Description of the task.
For the copy, please give all of the data again exactly and leave the pictures out.

Supplied records.
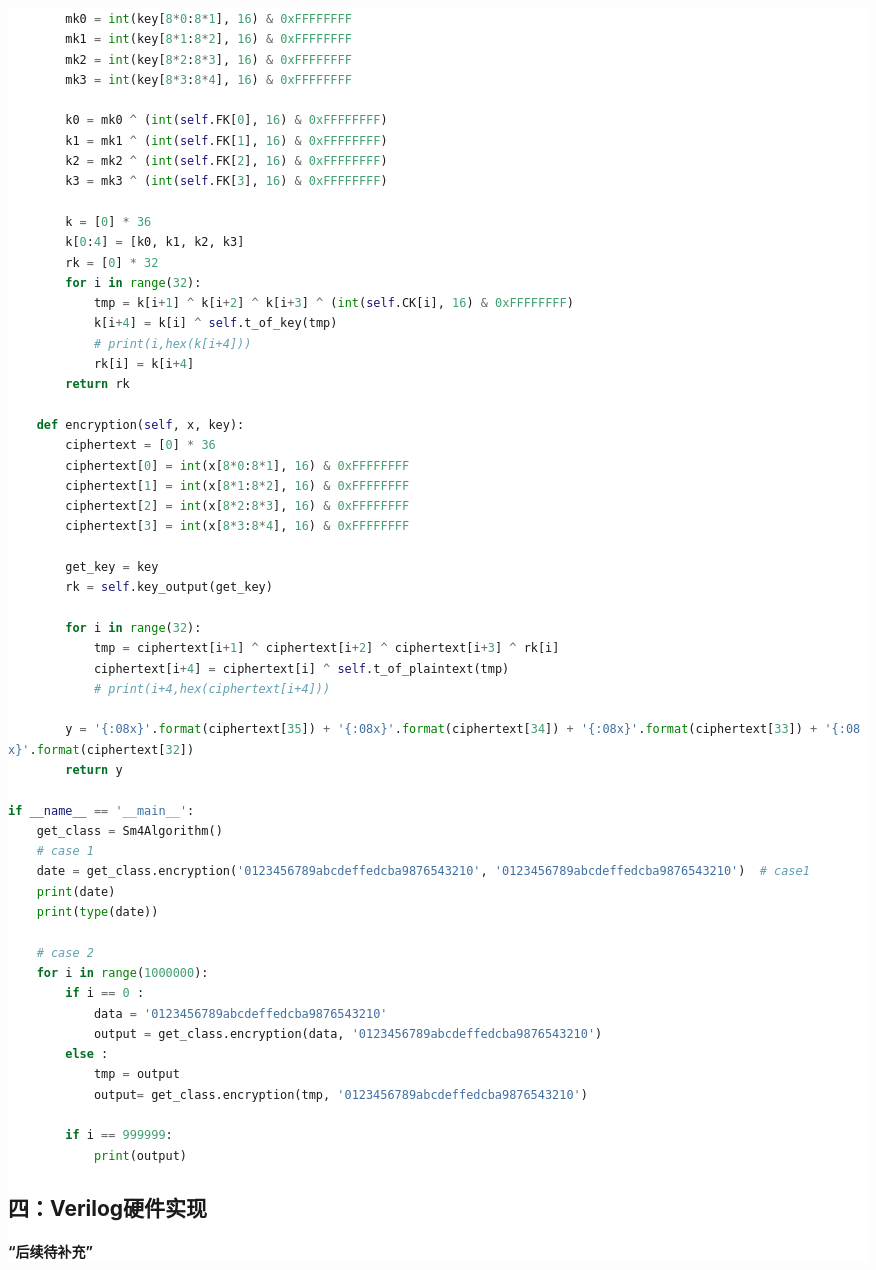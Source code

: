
 ```python
        mk0 = int(key[8*0:8*1], 16) & 0xFFFFFFFF
        mk1 = int(key[8*1:8*2], 16) & 0xFFFFFFFF
        mk2 = int(key[8*2:8*3], 16) & 0xFFFFFFFF
        mk3 = int(key[8*3:8*4], 16) & 0xFFFFFFFF

        k0 = mk0 ^ (int(self.FK[0], 16) & 0xFFFFFFFF)
        k1 = mk1 ^ (int(self.FK[1], 16) & 0xFFFFFFFF)
        k2 = mk2 ^ (int(self.FK[2], 16) & 0xFFFFFFFF)
        k3 = mk3 ^ (int(self.FK[3], 16) & 0xFFFFFFFF)

        k = [0] * 36
        k[0:4] = [k0, k1, k2, k3]
        rk = [0] * 32
        for i in range(32):
            tmp = k[i+1] ^ k[i+2] ^ k[i+3] ^ (int(self.CK[i], 16) & 0xFFFFFFFF)
            k[i+4] = k[i] ^ self.t_of_key(tmp)
            # print(i,hex(k[i+4]))
            rk[i] = k[i+4]
        return rk

    def encryption(self, x, key):
        ciphertext = [0] * 36
        ciphertext[0] = int(x[8*0:8*1], 16) & 0xFFFFFFFF
        ciphertext[1] = int(x[8*1:8*2], 16) & 0xFFFFFFFF
        ciphertext[2] = int(x[8*2:8*3], 16) & 0xFFFFFFFF
        ciphertext[3] = int(x[8*3:8*4], 16) & 0xFFFFFFFF

        get_key = key
        rk = self.key_output(get_key)

        for i in range(32):
            tmp = ciphertext[i+1] ^ ciphertext[i+2] ^ ciphertext[i+3] ^ rk[i]
            ciphertext[i+4] = ciphertext[i] ^ self.t_of_plaintext(tmp)
            # print(i+4,hex(ciphertext[i+4]))

        y = '{:08x}'.format(ciphertext[35]) + '{:08x}'.format(ciphertext[34]) + '{:08x}'.format(ciphertext[33]) + '{:08x}'.format(ciphertext[32])
        return y

if __name__ == '__main__':
    get_class = Sm4Algorithm()
    # case 1
    date = get_class.encryption('0123456789abcdeffedcba9876543210', '0123456789abcdeffedcba9876543210')  # case1
    print(date)
    print(type(date))

    # case 2
    for i in range(1000000):
        if i == 0 :
            data = '0123456789abcdeffedcba9876543210'
            output = get_class.encryption(data, '0123456789abcdeffedcba9876543210')
        else :
            tmp = output
            output= get_class.encryption(tmp, '0123456789abcdeffedcba9876543210')

        if i == 999999:
            print(output)
```

## 四：Verilog硬件实现

**“后续待补充”**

Solution to this exercise.
Source code

:
 ```python
        mk0 = int(key[8*0:8*1], 16) & 0xFFFFFFFF
        mk1 = int(key[8*1:8*2], 16) & 0xFFFFFFFF
        mk2 = int(key[8*2:8*3], 16) & 0xFFFFFFFF
        mk3 = int(key[8*3:8*4], 16) & 0xFFFFFFFF

        k0 = mk0 ^ (int(self.FK[0], 16) & 0xFFFFFFFF)
        k1 = mk1 ^ (int(self.FK[1], 16) & 0xFFFFFFFF)
        k2 = mk2 ^ (int(self.FK[2], 16) & 0xFFFFFFFF)
        k3 = mk3 ^ (int(self.FK[3], 16) & 0xFFFFFFFF)

        k = [0] * 36
        k[0:4] = [k0, k1, k2, k3]
        rk = [0] * 32
        for i in range(32):
            tmp = k[i+1] ^ k[i+2] ^ k[i+3] ^ (int(self.CK[i], 16) & 0xFFFFFFFF)
            k[i+4] = k[i] ^ self.t_of_key(tmp)
            # print(i,hex(k[i+4]))
            rk[i] = k[i+4]
        return rk

    def encryption(self, x, key):
        ciphertext = [0] * 36
        ciphertext[0] = int(x[8*0:8*1], 16) & 0xFFFFFFFF
        ciphertext[1] = int(x[8*1:8*2], 16) & 0xFFFFFFFF
        ciphertext[2] = int(x[8*2:8*3], 16) & 0xFFFFFFFF
        ciphertext[3] = int(x[8*3:8*4], 16) & 0xFFFFFFFF

        get_key = key
        rk = self.key_output(get_key)

        for i in range(32):
            tmp = ciphertext[i+1] ^ ciphertext[i+2] ^ ciphertext[i+3] ^ rk[i]
            ciphertext[i+4] = ciphertext[i] ^ self.t_of_plaintext(tmp)
            # print(i+4,hex(ciphertext[i+4]))

        y = '{:08x}'.format(ciphertext[35]) + '{:08x}'.format(ciphertext[34]) + '{:08x}'.format(ciphertext[33]) + '{:08x}'.format(ciphertext[32])
        return y

if __name__ == '__main__':
    get_class = Sm4Algorithm()
    # case 1
    date = get_class.encryption('0123456789abcdeffedcba9876543210', '0123456789abcdeffedcba9876543210')  # case1
    print(date)
    print(type(date))

    # case 2
    for i in range(1000000):
        if i == 0 :
            data = '0123456789abcdeffedcba9876543210'
            output = get_class.encryption(data, '0123456789abcdeffedcba9876543210')
        else :
            tmp = output
            output= get_class.encryption(tmp, '0123456789abcdeffedcba9876543210')

        if i == 999999:
            print(output)
```

## 四：Verilog硬件实现

**“后续待补充”**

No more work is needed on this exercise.